**Extracted records**.
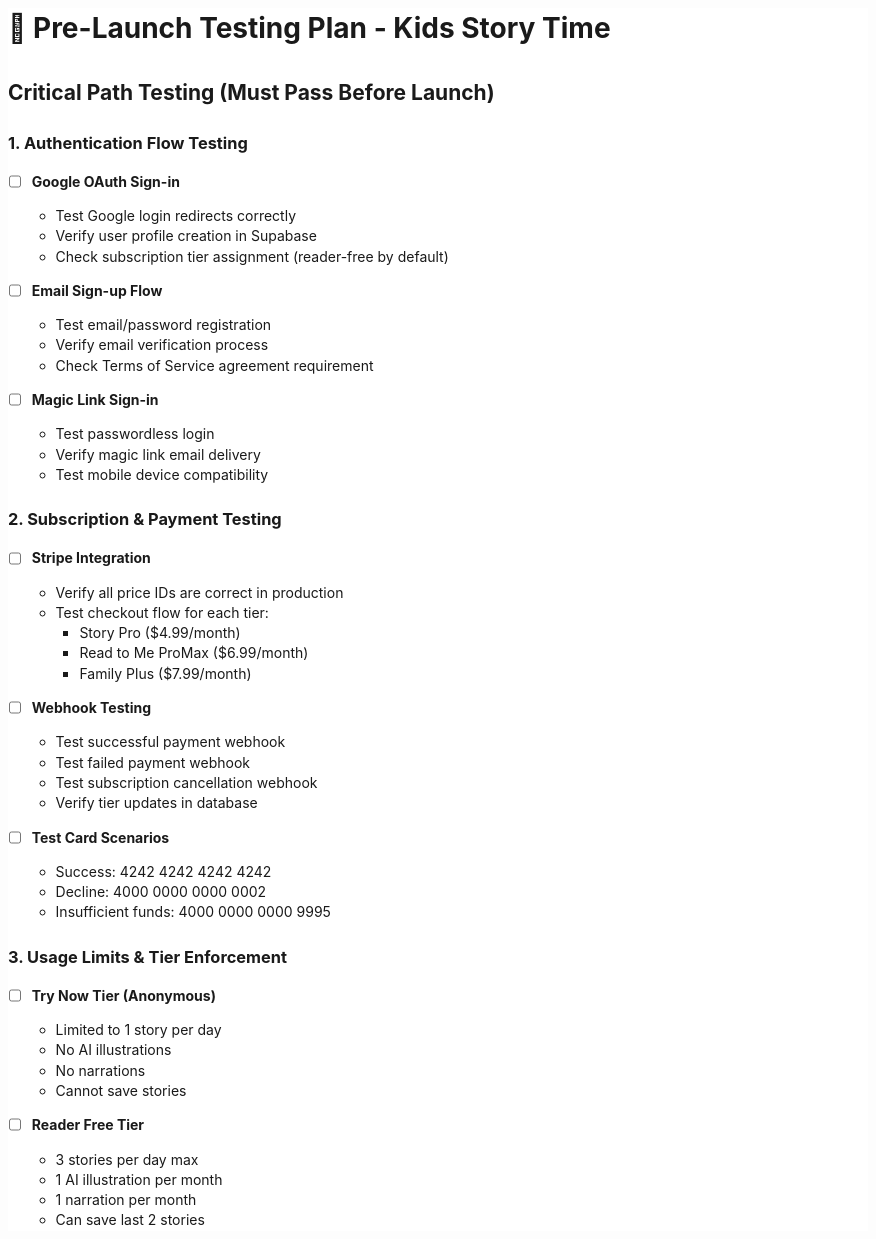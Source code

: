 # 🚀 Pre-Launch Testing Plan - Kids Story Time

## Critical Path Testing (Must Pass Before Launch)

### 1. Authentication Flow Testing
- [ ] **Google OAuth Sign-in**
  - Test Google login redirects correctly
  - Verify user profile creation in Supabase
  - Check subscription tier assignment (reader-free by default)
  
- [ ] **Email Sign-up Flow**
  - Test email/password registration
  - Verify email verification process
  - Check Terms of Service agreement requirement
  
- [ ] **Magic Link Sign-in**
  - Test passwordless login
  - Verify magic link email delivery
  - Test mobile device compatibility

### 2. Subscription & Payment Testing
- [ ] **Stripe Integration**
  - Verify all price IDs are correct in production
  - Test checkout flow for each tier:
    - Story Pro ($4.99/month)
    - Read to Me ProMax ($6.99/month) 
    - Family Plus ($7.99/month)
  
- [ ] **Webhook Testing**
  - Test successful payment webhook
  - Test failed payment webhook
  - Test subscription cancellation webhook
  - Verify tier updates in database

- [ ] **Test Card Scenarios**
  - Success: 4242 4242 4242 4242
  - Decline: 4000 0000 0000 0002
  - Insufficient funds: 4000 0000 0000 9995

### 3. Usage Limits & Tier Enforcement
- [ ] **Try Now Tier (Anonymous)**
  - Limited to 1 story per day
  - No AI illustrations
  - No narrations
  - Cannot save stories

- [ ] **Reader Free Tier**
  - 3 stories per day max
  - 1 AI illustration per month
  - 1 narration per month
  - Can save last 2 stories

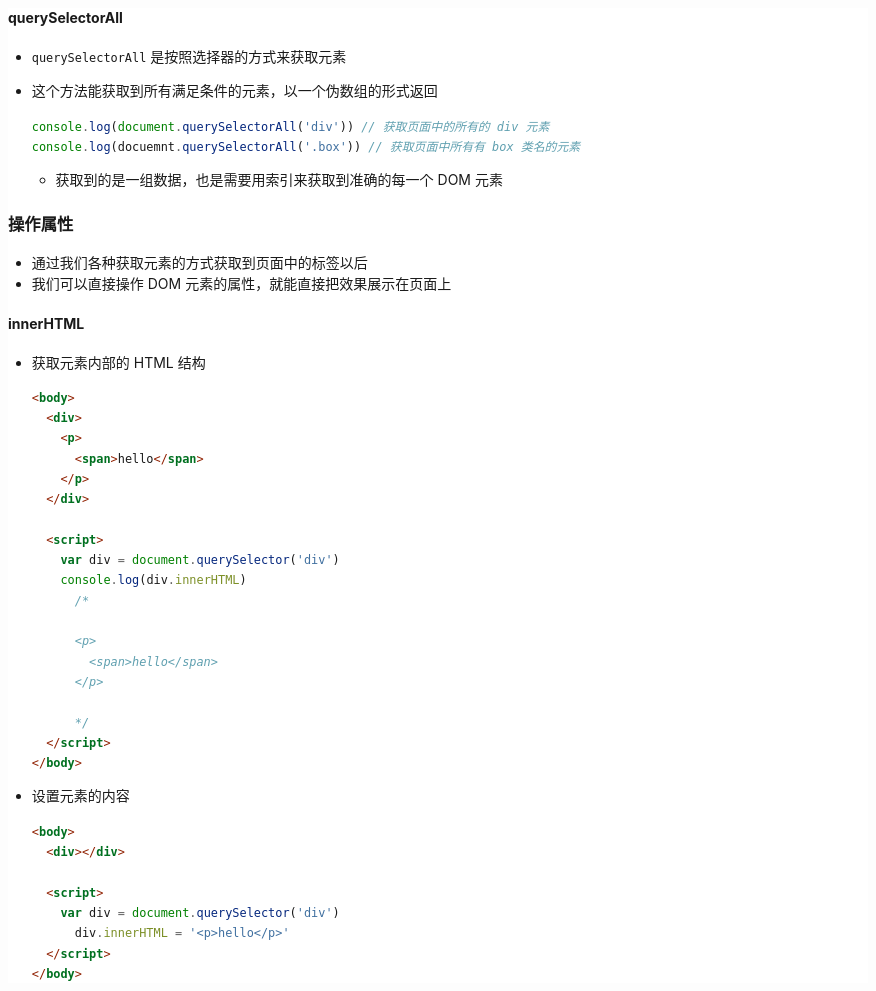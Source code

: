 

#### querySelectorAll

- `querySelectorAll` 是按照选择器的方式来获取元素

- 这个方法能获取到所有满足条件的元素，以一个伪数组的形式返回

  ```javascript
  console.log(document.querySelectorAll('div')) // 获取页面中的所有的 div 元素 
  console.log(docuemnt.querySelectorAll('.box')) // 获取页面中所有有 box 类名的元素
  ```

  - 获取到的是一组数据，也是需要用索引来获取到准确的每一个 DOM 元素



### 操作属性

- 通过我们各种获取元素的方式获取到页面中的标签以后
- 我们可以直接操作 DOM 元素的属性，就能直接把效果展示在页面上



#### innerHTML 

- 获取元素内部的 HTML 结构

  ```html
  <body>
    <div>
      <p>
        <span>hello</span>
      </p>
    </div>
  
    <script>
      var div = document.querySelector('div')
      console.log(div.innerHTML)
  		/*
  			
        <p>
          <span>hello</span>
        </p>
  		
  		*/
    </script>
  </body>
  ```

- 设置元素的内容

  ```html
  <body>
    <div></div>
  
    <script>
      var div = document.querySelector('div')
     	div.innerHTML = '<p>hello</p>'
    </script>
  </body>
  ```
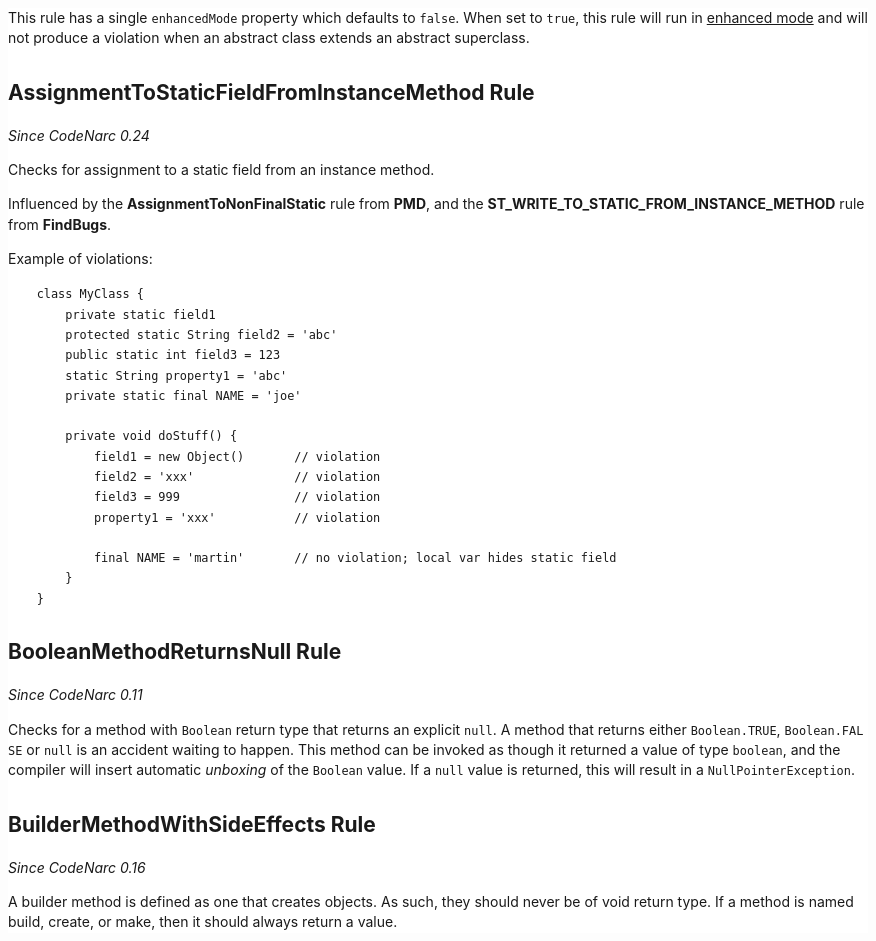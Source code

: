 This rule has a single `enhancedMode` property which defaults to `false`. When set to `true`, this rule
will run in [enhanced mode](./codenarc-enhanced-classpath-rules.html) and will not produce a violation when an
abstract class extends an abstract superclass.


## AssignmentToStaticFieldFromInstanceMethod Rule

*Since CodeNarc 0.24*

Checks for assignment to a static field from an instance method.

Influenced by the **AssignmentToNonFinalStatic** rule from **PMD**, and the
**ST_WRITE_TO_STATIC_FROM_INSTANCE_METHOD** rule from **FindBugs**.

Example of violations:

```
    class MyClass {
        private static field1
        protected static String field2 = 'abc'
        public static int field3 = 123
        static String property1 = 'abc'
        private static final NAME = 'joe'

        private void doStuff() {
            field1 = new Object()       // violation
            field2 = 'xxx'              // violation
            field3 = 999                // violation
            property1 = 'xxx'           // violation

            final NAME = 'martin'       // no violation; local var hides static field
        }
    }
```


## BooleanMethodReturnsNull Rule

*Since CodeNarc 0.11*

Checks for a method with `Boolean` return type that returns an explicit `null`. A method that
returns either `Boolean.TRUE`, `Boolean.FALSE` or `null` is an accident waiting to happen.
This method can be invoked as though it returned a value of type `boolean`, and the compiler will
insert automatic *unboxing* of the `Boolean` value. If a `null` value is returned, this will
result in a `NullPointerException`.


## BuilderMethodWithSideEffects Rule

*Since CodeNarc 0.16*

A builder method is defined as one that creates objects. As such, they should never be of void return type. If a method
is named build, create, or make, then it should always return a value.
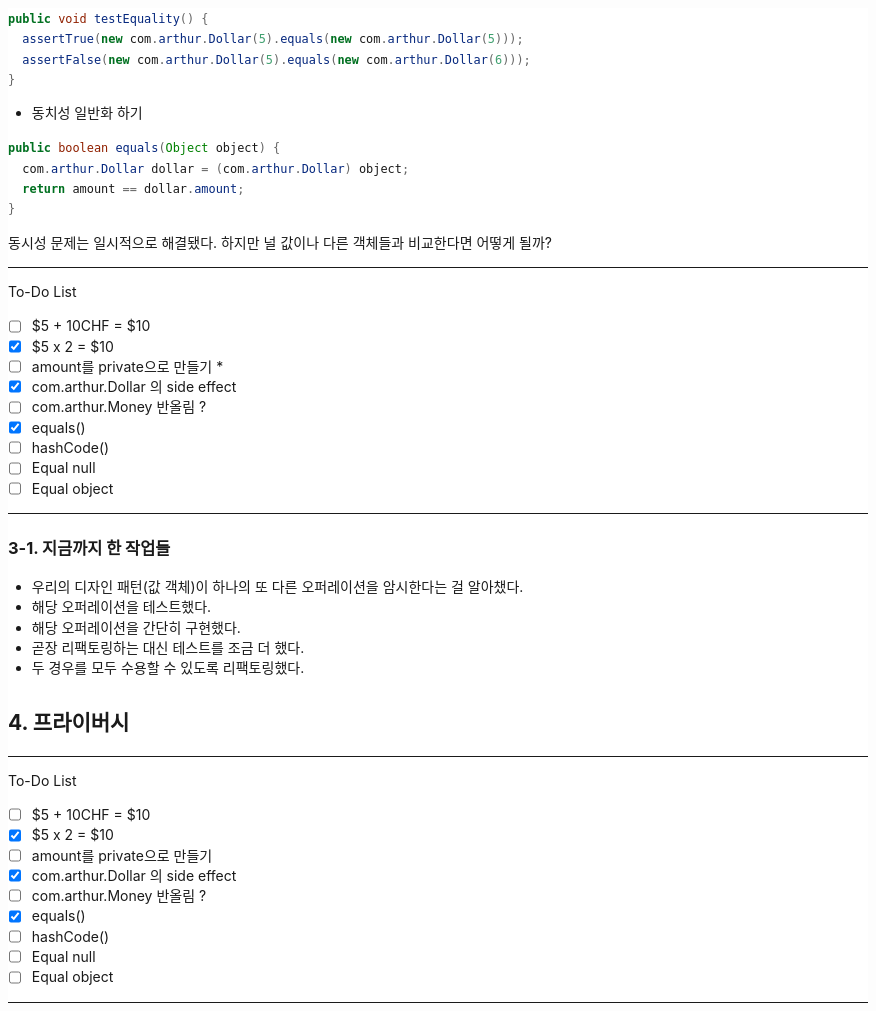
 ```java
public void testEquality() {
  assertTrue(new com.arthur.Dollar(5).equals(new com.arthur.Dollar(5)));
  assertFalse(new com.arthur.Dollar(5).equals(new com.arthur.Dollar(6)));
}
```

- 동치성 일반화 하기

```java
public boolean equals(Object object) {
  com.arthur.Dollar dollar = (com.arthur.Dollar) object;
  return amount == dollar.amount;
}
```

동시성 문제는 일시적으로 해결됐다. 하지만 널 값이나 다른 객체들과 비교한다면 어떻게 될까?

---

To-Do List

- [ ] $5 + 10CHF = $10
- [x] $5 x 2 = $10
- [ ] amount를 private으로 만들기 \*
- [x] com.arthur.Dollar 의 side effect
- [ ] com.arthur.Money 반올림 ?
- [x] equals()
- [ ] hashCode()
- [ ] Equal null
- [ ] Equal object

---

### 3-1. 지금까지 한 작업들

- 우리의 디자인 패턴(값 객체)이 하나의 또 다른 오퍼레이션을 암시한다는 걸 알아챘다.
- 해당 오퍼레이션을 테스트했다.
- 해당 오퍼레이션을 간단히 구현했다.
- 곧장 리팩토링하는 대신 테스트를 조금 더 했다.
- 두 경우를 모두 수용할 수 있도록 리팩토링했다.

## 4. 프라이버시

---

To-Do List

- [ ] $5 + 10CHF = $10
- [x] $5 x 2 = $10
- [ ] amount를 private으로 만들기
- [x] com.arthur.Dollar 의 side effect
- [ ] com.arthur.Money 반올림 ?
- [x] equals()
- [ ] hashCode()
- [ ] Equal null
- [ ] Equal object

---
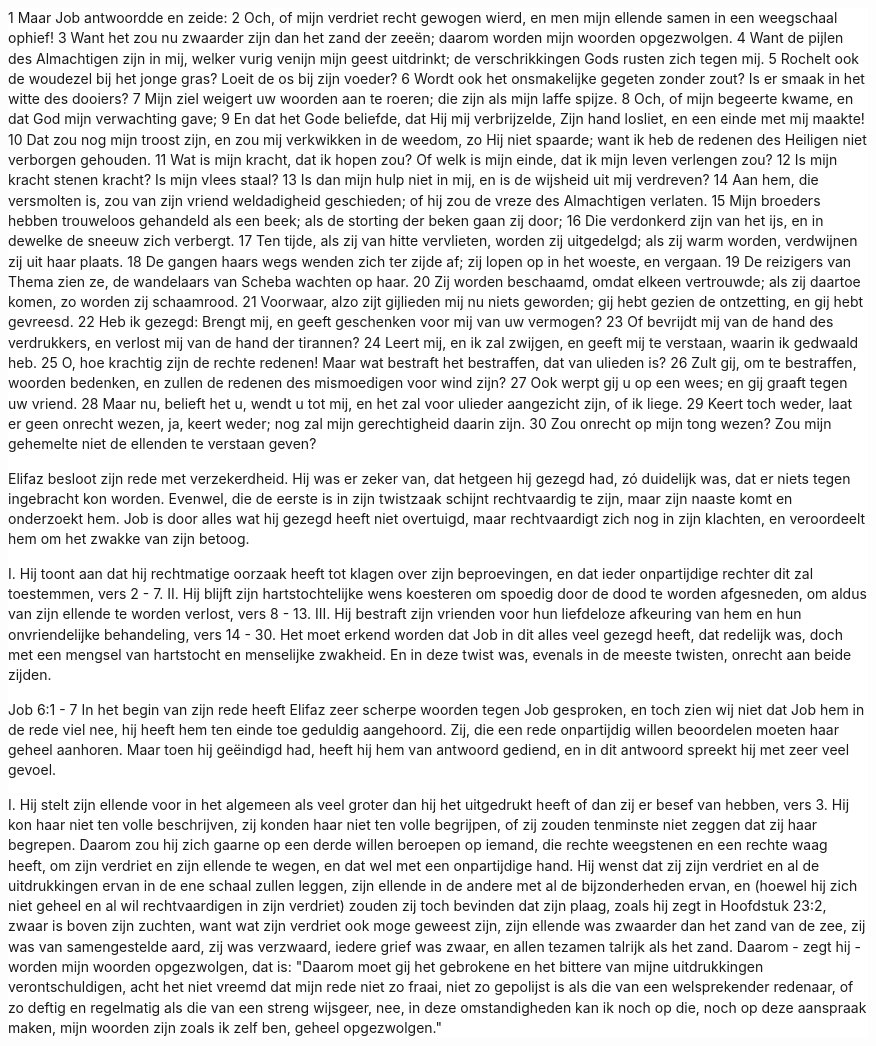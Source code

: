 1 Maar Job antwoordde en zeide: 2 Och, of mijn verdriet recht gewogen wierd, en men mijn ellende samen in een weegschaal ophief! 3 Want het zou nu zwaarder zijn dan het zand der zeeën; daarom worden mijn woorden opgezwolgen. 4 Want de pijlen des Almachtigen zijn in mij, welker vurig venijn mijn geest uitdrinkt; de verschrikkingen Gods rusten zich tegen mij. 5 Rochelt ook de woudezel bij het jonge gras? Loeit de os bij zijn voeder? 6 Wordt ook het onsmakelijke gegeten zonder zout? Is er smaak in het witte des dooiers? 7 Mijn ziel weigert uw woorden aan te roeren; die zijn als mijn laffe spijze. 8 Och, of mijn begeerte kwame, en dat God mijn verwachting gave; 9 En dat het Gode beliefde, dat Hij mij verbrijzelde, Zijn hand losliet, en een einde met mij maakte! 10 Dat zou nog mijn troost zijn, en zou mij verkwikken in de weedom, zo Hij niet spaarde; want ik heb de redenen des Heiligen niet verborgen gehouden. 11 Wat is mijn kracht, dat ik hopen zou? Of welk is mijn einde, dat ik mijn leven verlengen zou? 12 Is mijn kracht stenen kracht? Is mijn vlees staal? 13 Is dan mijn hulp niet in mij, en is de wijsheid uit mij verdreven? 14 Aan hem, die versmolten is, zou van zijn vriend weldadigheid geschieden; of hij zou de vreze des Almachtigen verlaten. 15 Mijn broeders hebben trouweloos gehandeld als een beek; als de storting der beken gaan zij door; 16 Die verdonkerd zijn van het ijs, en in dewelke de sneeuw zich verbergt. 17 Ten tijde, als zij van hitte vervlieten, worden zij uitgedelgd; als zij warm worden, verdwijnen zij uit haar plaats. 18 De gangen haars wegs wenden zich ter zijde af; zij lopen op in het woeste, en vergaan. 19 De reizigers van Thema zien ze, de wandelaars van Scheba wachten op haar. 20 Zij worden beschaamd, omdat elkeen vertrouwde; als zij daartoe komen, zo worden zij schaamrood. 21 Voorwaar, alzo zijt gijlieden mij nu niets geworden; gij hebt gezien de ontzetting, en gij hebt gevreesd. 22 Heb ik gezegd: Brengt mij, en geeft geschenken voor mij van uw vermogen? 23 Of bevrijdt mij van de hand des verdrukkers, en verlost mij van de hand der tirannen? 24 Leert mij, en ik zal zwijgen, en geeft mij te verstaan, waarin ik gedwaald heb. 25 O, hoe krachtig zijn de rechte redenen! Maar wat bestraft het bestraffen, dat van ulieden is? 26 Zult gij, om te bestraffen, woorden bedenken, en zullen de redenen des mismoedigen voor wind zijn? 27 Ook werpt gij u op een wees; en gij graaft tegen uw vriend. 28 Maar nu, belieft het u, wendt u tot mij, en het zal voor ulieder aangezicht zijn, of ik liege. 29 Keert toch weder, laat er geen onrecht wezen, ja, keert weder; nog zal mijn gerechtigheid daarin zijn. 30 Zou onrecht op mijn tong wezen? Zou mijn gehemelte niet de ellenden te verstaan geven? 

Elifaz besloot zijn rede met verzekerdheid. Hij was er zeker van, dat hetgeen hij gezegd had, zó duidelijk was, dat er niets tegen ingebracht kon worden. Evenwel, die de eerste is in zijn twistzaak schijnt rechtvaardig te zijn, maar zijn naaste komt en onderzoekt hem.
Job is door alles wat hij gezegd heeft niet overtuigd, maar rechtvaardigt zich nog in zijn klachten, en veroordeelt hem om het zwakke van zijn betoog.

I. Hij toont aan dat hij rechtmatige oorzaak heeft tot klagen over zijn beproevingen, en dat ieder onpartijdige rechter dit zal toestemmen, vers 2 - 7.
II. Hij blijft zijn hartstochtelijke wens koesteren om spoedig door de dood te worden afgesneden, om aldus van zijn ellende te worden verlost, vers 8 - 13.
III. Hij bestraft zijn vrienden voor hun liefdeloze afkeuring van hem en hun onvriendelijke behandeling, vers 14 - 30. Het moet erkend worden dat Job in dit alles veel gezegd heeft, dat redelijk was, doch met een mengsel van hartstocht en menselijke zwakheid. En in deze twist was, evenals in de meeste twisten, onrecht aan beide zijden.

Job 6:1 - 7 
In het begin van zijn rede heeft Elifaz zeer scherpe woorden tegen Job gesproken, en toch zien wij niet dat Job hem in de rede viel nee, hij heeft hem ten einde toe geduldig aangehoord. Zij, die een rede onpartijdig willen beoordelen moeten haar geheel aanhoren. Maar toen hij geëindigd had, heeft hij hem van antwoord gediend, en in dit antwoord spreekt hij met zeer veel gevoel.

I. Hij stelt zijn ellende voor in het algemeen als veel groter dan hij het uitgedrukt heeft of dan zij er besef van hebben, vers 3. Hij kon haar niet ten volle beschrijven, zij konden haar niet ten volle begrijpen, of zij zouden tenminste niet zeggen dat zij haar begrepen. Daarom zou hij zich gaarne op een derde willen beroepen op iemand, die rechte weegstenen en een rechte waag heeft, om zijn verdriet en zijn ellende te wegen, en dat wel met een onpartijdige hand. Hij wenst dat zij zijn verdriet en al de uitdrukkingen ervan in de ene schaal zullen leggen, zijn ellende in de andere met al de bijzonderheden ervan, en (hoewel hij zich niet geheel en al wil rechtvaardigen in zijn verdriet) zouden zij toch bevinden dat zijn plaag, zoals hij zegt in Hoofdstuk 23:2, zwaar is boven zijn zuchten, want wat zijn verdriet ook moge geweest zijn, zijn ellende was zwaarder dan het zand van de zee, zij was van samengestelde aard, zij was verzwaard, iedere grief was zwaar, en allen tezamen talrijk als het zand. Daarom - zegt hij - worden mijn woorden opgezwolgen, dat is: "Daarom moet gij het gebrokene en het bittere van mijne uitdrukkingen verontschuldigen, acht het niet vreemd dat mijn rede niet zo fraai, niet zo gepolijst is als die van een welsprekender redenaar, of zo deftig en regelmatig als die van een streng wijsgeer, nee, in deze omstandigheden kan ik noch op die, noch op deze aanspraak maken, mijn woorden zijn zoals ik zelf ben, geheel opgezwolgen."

**What is needed**. Restate word for word each line from the top of the listing down to and including the line that holds "- Test email/password registration". Drop any pictures.

**Exercise solution**.
Source code

: # 🚀 Pre-Launch Testing Plan - Kids Story Time

## Critical Path Testing (Must Pass Before Launch)

### 1. Authentication Flow Testing
- [ ] **Google OAuth Sign-in**
  - Test Google login redirects correctly
  - Verify user profile creation in Supabase
  - Check subscription tier assignment (reader-free by default)
  
- [ ] **Email Sign-up Flow**
  - Test email/password registration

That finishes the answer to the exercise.